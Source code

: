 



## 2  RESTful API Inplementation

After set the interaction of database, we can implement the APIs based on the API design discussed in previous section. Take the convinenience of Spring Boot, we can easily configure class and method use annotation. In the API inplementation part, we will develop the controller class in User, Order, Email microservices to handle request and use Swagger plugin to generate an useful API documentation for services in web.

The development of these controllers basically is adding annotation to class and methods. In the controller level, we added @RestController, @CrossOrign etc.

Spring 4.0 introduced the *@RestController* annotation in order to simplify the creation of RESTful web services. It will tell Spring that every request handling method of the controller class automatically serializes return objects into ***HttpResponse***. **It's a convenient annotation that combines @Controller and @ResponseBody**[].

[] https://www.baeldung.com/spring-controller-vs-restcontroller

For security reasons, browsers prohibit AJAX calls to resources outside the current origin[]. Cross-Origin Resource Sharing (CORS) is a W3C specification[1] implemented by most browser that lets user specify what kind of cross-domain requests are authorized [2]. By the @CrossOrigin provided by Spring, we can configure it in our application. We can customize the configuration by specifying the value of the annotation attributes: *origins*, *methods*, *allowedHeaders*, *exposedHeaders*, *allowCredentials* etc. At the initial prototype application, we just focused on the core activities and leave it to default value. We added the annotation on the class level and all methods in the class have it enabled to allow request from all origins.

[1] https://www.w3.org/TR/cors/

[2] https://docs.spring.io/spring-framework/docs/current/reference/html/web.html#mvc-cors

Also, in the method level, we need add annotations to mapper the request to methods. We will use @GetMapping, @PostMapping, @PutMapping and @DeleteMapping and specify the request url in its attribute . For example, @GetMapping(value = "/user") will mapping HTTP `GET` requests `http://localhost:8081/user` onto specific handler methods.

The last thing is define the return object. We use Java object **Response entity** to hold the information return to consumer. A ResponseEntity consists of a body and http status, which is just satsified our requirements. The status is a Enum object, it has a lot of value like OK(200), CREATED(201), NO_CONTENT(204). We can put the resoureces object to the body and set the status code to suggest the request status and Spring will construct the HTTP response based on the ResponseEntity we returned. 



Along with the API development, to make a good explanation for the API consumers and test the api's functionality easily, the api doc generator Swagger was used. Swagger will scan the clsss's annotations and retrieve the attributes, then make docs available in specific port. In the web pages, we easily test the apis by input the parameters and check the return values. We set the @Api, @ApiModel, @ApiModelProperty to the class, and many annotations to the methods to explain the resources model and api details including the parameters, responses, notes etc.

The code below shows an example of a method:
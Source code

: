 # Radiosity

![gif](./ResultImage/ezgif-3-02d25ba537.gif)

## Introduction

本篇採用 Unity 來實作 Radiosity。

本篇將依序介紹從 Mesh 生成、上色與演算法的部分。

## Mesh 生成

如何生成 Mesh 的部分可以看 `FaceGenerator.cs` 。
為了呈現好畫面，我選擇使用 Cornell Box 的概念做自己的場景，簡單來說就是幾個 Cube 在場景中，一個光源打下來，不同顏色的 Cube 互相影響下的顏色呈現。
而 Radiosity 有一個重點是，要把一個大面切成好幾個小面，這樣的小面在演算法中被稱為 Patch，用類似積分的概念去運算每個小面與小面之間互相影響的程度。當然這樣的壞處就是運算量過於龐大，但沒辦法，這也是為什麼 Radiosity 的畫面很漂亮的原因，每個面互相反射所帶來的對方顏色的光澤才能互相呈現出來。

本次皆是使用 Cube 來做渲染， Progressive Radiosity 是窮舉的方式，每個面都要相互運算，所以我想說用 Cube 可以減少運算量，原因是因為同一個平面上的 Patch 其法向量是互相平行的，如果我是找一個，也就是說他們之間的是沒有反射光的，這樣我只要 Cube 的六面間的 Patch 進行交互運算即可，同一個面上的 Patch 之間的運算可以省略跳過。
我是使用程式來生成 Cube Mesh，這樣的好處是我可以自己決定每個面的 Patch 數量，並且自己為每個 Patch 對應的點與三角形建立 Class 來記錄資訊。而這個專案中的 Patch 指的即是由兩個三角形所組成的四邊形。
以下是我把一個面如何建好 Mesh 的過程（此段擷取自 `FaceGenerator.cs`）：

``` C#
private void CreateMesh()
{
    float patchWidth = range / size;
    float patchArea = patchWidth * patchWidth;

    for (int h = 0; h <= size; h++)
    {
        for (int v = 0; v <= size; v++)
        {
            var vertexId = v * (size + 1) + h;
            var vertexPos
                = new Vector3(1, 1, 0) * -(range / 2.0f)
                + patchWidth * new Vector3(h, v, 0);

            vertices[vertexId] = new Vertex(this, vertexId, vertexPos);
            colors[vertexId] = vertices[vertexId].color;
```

• • • • •

(Work request): Reproduce the listing above verbatim, from first line to last.

(Written answer):
Source code

: 



## 2  RESTful API Inplementation

After set the interaction of database, we can implement the APIs based on the API design discussed in previous section. Take the convinenience of Spring Boot, we can easily configure class and method use annotation. In the API inplementation part, we will develop the controller class in User, Order, Email microservices to handle request and use Swagger plugin to generate an useful API documentation for services in web.

The development of these controllers basically is adding annotation to class and methods. In the controller level, we added @RestController, @CrossOrign etc.

Spring 4.0 introduced the *@RestController* annotation in order to simplify the creation of RESTful web services. It will tell Spring that every request handling method of the controller class automatically serializes return objects into ***HttpResponse***. **It's a convenient annotation that combines @Controller and @ResponseBody**[].

[] https://www.baeldung.com/spring-controller-vs-restcontroller

For security reasons, browsers prohibit AJAX calls to resources outside the current origin[]. Cross-Origin Resource Sharing (CORS) is a W3C specification[1] implemented by most browser that lets user specify what kind of cross-domain requests are authorized [2]. By the @CrossOrigin provided by Spring, we can configure it in our application. We can customize the configuration by specifying the value of the annotation attributes: *origins*, *methods*, *allowedHeaders*, *exposedHeaders*, *allowCredentials* etc. At the initial prototype application, we just focused on the core activities and leave it to default value. We added the annotation on the class level and all methods in the class have it enabled to allow request from all origins.

[1] https://www.w3.org/TR/cors/

[2] https://docs.spring.io/spring-framework/docs/current/reference/html/web.html#mvc-cors

Also, in the method level, we need add annotations to mapper the request to methods. We will use @GetMapping, @PostMapping, @PutMapping and @DeleteMapping and specify the request url in its attribute . For example, @GetMapping(value = "/user") will mapping HTTP `GET` requests `http://localhost:8081/user` onto specific handler methods.

The last thing is define the return object. We use Java object **Response entity** to hold the information return to consumer. A ResponseEntity consists of a body and http status, which is just satsified our requirements. The status is a Enum object, it has a lot of value like OK(200), CREATED(201), NO_CONTENT(204). We can put the resoureces object to the body and set the status code to suggest the request status and Spring will construct the HTTP response based on the ResponseEntity we returned. 



Along with the API development, to make a good explanation for the API consumers and test the api's functionality easily, the api doc generator Swagger was used. Swagger will scan the clsss's annotations and retrieve the attributes, then make docs available in specific port. In the web pages, we easily test the apis by input the parameters and check the return values. We set the @Api, @ApiModel, @ApiModelProperty to the class, and many annotations to the methods to explain the resources model and api details including the parameters, responses, notes etc.

The code below shows an example of a method:
Source code

: # Radiosity

![gif](./ResultImage/ezgif-3-02d25ba537.gif)

## Introduction

本篇採用 Unity 來實作 Radiosity。

本篇將依序介紹從 Mesh 生成、上色與演算法的部分。

## Mesh 生成

如何生成 Mesh 的部分可以看 `FaceGenerator.cs` 。
為了呈現好畫面，我選擇使用 Cornell Box 的概念做自己的場景，簡單來說就是幾個 Cube 在場景中，一個光源打下來，不同顏色的 Cube 互相影響下的顏色呈現。
而 Radiosity 有一個重點是，要把一個大面切成好幾個小面，這樣的小面在演算法中被稱為 Patch，用類似積分的概念去運算每個小面與小面之間互相影響的程度。當然這樣的壞處就是運算量過於龐大，但沒辦法，這也是為什麼 Radiosity 的畫面很漂亮的原因，每個面互相反射所帶來的對方顏色的光澤才能互相呈現出來。

本次皆是使用 Cube 來做渲染， Progressive Radiosity 是窮舉的方式，每個面都要相互運算，所以我想說用 Cube 可以減少運算量，原因是因為同一個平面上的 Patch 其法向量是互相平行的，如果我是找一個，也就是說他們之間的是沒有反射光的，這樣我只要 Cube 的六面間的 Patch 進行交互運算即可，同一個面上的 Patch 之間的運算可以省略跳過。
我是使用程式來生成 Cube Mesh，這樣的好處是我可以自己決定每個面的 Patch 數量，並且自己為每個 Patch 對應的點與三角形建立 Class 來記錄資訊。而這個專案中的 Patch 指的即是由兩個三角形所組成的四邊形。
以下是我把一個面如何建好 Mesh 的過程（此段擷取自 `FaceGenerator.cs`）：

``` C#
private void CreateMesh()
{
    float patchWidth = range / size;
    float patchArea = patchWidth * patchWidth;

    for (int h = 0; h <= size; h++)
    {
        for (int v = 0; v <= size; v++)
        {
            var vertexId = v * (size + 1) + h;
            var vertexPos
                = new Vector3(1, 1, 0) * -(range / 2.0f)
                + patchWidth * new Vector3(h, v, 0);

            vertices[vertexId] = new Vertex(this, vertexId, vertexPos);
            colors[vertexId] = vertices[vertexId].color;
```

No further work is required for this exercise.